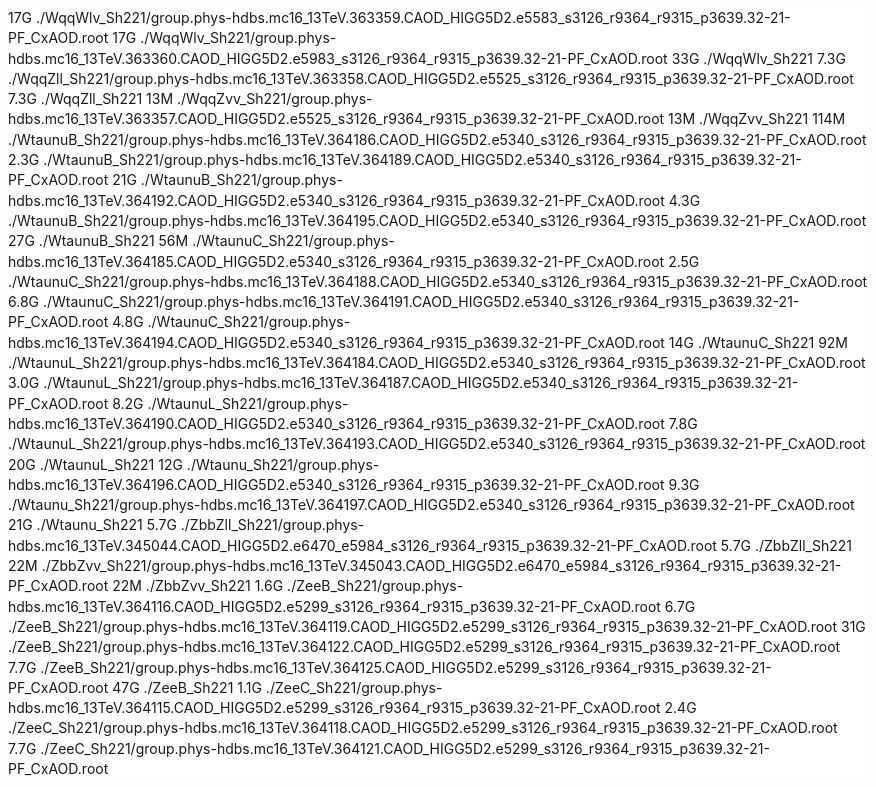 17G     ./WqqWlv_Sh221/group.phys-hdbs.mc16_13TeV.363359.CAOD_HIGG5D2.e5583_s3126_r9364_r9315_p3639.32-21-PF_CxAOD.root
17G     ./WqqWlv_Sh221/group.phys-hdbs.mc16_13TeV.363360.CAOD_HIGG5D2.e5983_s3126_r9364_r9315_p3639.32-21-PF_CxAOD.root
33G     ./WqqWlv_Sh221
7.3G    ./WqqZll_Sh221/group.phys-hdbs.mc16_13TeV.363358.CAOD_HIGG5D2.e5525_s3126_r9364_r9315_p3639.32-21-PF_CxAOD.root
7.3G    ./WqqZll_Sh221
13M     ./WqqZvv_Sh221/group.phys-hdbs.mc16_13TeV.363357.CAOD_HIGG5D2.e5525_s3126_r9364_r9315_p3639.32-21-PF_CxAOD.root
13M     ./WqqZvv_Sh221
114M    ./WtaunuB_Sh221/group.phys-hdbs.mc16_13TeV.364186.CAOD_HIGG5D2.e5340_s3126_r9364_r9315_p3639.32-21-PF_CxAOD.root
2.3G    ./WtaunuB_Sh221/group.phys-hdbs.mc16_13TeV.364189.CAOD_HIGG5D2.e5340_s3126_r9364_r9315_p3639.32-21-PF_CxAOD.root
21G     ./WtaunuB_Sh221/group.phys-hdbs.mc16_13TeV.364192.CAOD_HIGG5D2.e5340_s3126_r9364_r9315_p3639.32-21-PF_CxAOD.root
4.3G    ./WtaunuB_Sh221/group.phys-hdbs.mc16_13TeV.364195.CAOD_HIGG5D2.e5340_s3126_r9364_r9315_p3639.32-21-PF_CxAOD.root
27G     ./WtaunuB_Sh221
56M     ./WtaunuC_Sh221/group.phys-hdbs.mc16_13TeV.364185.CAOD_HIGG5D2.e5340_s3126_r9364_r9315_p3639.32-21-PF_CxAOD.root
2.5G    ./WtaunuC_Sh221/group.phys-hdbs.mc16_13TeV.364188.CAOD_HIGG5D2.e5340_s3126_r9364_r9315_p3639.32-21-PF_CxAOD.root
6.8G    ./WtaunuC_Sh221/group.phys-hdbs.mc16_13TeV.364191.CAOD_HIGG5D2.e5340_s3126_r9364_r9315_p3639.32-21-PF_CxAOD.root
4.8G    ./WtaunuC_Sh221/group.phys-hdbs.mc16_13TeV.364194.CAOD_HIGG5D2.e5340_s3126_r9364_r9315_p3639.32-21-PF_CxAOD.root
14G     ./WtaunuC_Sh221
92M     ./WtaunuL_Sh221/group.phys-hdbs.mc16_13TeV.364184.CAOD_HIGG5D2.e5340_s3126_r9364_r9315_p3639.32-21-PF_CxAOD.root
3.0G    ./WtaunuL_Sh221/group.phys-hdbs.mc16_13TeV.364187.CAOD_HIGG5D2.e5340_s3126_r9364_r9315_p3639.32-21-PF_CxAOD.root
8.2G    ./WtaunuL_Sh221/group.phys-hdbs.mc16_13TeV.364190.CAOD_HIGG5D2.e5340_s3126_r9364_r9315_p3639.32-21-PF_CxAOD.root
7.8G    ./WtaunuL_Sh221/group.phys-hdbs.mc16_13TeV.364193.CAOD_HIGG5D2.e5340_s3126_r9364_r9315_p3639.32-21-PF_CxAOD.root
20G     ./WtaunuL_Sh221
12G     ./Wtaunu_Sh221/group.phys-hdbs.mc16_13TeV.364196.CAOD_HIGG5D2.e5340_s3126_r9364_r9315_p3639.32-21-PF_CxAOD.root
9.3G    ./Wtaunu_Sh221/group.phys-hdbs.mc16_13TeV.364197.CAOD_HIGG5D2.e5340_s3126_r9364_r9315_p3639.32-21-PF_CxAOD.root
21G     ./Wtaunu_Sh221
5.7G    ./ZbbZll_Sh221/group.phys-hdbs.mc16_13TeV.345044.CAOD_HIGG5D2.e6470_e5984_s3126_r9364_r9315_p3639.32-21-PF_CxAOD.root
5.7G    ./ZbbZll_Sh221
22M     ./ZbbZvv_Sh221/group.phys-hdbs.mc16_13TeV.345043.CAOD_HIGG5D2.e6470_e5984_s3126_r9364_r9315_p3639.32-21-PF_CxAOD.root
22M     ./ZbbZvv_Sh221
1.6G    ./ZeeB_Sh221/group.phys-hdbs.mc16_13TeV.364116.CAOD_HIGG5D2.e5299_s3126_r9364_r9315_p3639.32-21-PF_CxAOD.root
6.7G    ./ZeeB_Sh221/group.phys-hdbs.mc16_13TeV.364119.CAOD_HIGG5D2.e5299_s3126_r9364_r9315_p3639.32-21-PF_CxAOD.root
31G     ./ZeeB_Sh221/group.phys-hdbs.mc16_13TeV.364122.CAOD_HIGG5D2.e5299_s3126_r9364_r9315_p3639.32-21-PF_CxAOD.root
7.7G    ./ZeeB_Sh221/group.phys-hdbs.mc16_13TeV.364125.CAOD_HIGG5D2.e5299_s3126_r9364_r9315_p3639.32-21-PF_CxAOD.root
47G     ./ZeeB_Sh221
1.1G    ./ZeeC_Sh221/group.phys-hdbs.mc16_13TeV.364115.CAOD_HIGG5D2.e5299_s3126_r9364_r9315_p3639.32-21-PF_CxAOD.root
2.4G    ./ZeeC_Sh221/group.phys-hdbs.mc16_13TeV.364118.CAOD_HIGG5D2.e5299_s3126_r9364_r9315_p3639.32-21-PF_CxAOD.root
7.7G    ./ZeeC_Sh221/group.phys-hdbs.mc16_13TeV.364121.CAOD_HIGG5D2.e5299_s3126_r9364_r9315_p3639.32-21-PF_CxAOD.root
• • • •
- [PROBLEM REQUIREMENTS]:
Repeat each record exactly as shown above, dropping all images.

- [EXPECTED ANSWER]:
 17G     ./WqqWlv_Sh221/group.phys-hdbs.mc16_13TeV.363359.CAOD_HIGG5D2.e5583_s3126_r9364_r9315_p3639.32-21-PF_CxAOD.root
17G     ./WqqWlv_Sh221/group.phys-hdbs.mc16_13TeV.363360.CAOD_HIGG5D2.e5983_s3126_r9364_r9315_p3639.32-21-PF_CxAOD.root
33G     ./WqqWlv_Sh221
7.3G    ./WqqZll_Sh221/group.phys-hdbs.mc16_13TeV.363358.CAOD_HIGG5D2.e5525_s3126_r9364_r9315_p3639.32-21-PF_CxAOD.root
7.3G    ./WqqZll_Sh221
13M     ./WqqZvv_Sh221/group.phys-hdbs.mc16_13TeV.363357.CAOD_HIGG5D2.e5525_s3126_r9364_r9315_p3639.32-21-PF_CxAOD.root
13M     ./WqqZvv_Sh221
114M    ./WtaunuB_Sh221/group.phys-hdbs.mc16_13TeV.364186.CAOD_HIGG5D2.e5340_s3126_r9364_r9315_p3639.32-21-PF_CxAOD.root
2.3G    ./WtaunuB_Sh221/group.phys-hdbs.mc16_13TeV.364189.CAOD_HIGG5D2.e5340_s3126_r9364_r9315_p3639.32-21-PF_CxAOD.root
21G     ./WtaunuB_Sh221/group.phys-hdbs.mc16_13TeV.364192.CAOD_HIGG5D2.e5340_s3126_r9364_r9315_p3639.32-21-PF_CxAOD.root
4.3G    ./WtaunuB_Sh221/group.phys-hdbs.mc16_13TeV.364195.CAOD_HIGG5D2.e5340_s3126_r9364_r9315_p3639.32-21-PF_CxAOD.root
27G     ./WtaunuB_Sh221
56M     ./WtaunuC_Sh221/group.phys-hdbs.mc16_13TeV.364185.CAOD_HIGG5D2.e5340_s3126_r9364_r9315_p3639.32-21-PF_CxAOD.root
2.5G    ./WtaunuC_Sh221/group.phys-hdbs.mc16_13TeV.364188.CAOD_HIGG5D2.e5340_s3126_r9364_r9315_p3639.32-21-PF_CxAOD.root
6.8G    ./WtaunuC_Sh221/group.phys-hdbs.mc16_13TeV.364191.CAOD_HIGG5D2.e5340_s3126_r9364_r9315_p3639.32-21-PF_CxAOD.root
4.8G    ./WtaunuC_Sh221/group.phys-hdbs.mc16_13TeV.364194.CAOD_HIGG5D2.e5340_s3126_r9364_r9315_p3639.32-21-PF_CxAOD.root
14G     ./WtaunuC_Sh221
92M     ./WtaunuL_Sh221/group.phys-hdbs.mc16_13TeV.364184.CAOD_HIGG5D2.e5340_s3126_r9364_r9315_p3639.32-21-PF_CxAOD.root
3.0G    ./WtaunuL_Sh221/group.phys-hdbs.mc16_13TeV.364187.CAOD_HIGG5D2.e5340_s3126_r9364_r9315_p3639.32-21-PF_CxAOD.root
8.2G    ./WtaunuL_Sh221/group.phys-hdbs.mc16_13TeV.364190.CAOD_HIGG5D2.e5340_s3126_r9364_r9315_p3639.32-21-PF_CxAOD.root
7.8G    ./WtaunuL_Sh221/group.phys-hdbs.mc16_13TeV.364193.CAOD_HIGG5D2.e5340_s3126_r9364_r9315_p3639.32-21-PF_CxAOD.root
20G     ./WtaunuL_Sh221
12G     ./Wtaunu_Sh221/group.phys-hdbs.mc16_13TeV.364196.CAOD_HIGG5D2.e5340_s3126_r9364_r9315_p3639.32-21-PF_CxAOD.root
9.3G    ./Wtaunu_Sh221/group.phys-hdbs.mc16_13TeV.364197.CAOD_HIGG5D2.e5340_s3126_r9364_r9315_p3639.32-21-PF_CxAOD.root
21G     ./Wtaunu_Sh221
5.7G    ./ZbbZll_Sh221/group.phys-hdbs.mc16_13TeV.345044.CAOD_HIGG5D2.e6470_e5984_s3126_r9364_r9315_p3639.32-21-PF_CxAOD.root
5.7G    ./ZbbZll_Sh221
22M     ./ZbbZvv_Sh221/group.phys-hdbs.mc16_13TeV.345043.CAOD_HIGG5D2.e6470_e5984_s3126_r9364_r9315_p3639.32-21-PF_CxAOD.root
22M     ./ZbbZvv_Sh221
1.6G    ./ZeeB_Sh221/group.phys-hdbs.mc16_13TeV.364116.CAOD_HIGG5D2.e5299_s3126_r9364_r9315_p3639.32-21-PF_CxAOD.root
6.7G    ./ZeeB_Sh221/group.phys-hdbs.mc16_13TeV.364119.CAOD_HIGG5D2.e5299_s3126_r9364_r9315_p3639.32-21-PF_CxAOD.root
31G     ./ZeeB_Sh221/group.phys-hdbs.mc16_13TeV.364122.CAOD_HIGG5D2.e5299_s3126_r9364_r9315_p3639.32-21-PF_CxAOD.root
7.7G    ./ZeeB_Sh221/group.phys-hdbs.mc16_13TeV.364125.CAOD_HIGG5D2.e5299_s3126_r9364_r9315_p3639.32-21-PF_CxAOD.root
47G     ./ZeeB_Sh221
1.1G    ./ZeeC_Sh221/group.phys-hdbs.mc16_13TeV.364115.CAOD_HIGG5D2.e5299_s3126_r9364_r9315_p3639.32-21-PF_CxAOD.root
2.4G    ./ZeeC_Sh221/group.phys-hdbs.mc16_13TeV.364118.CAOD_HIGG5D2.e5299_s3126_r9364_r9315_p3639.32-21-PF_CxAOD.root
7.7G    ./ZeeC_Sh221/group.phys-hdbs.mc16_13TeV.364121.CAOD_HIGG5D2.e5299_s3126_r9364_r9315_p3639.32-21-PF_CxAOD.root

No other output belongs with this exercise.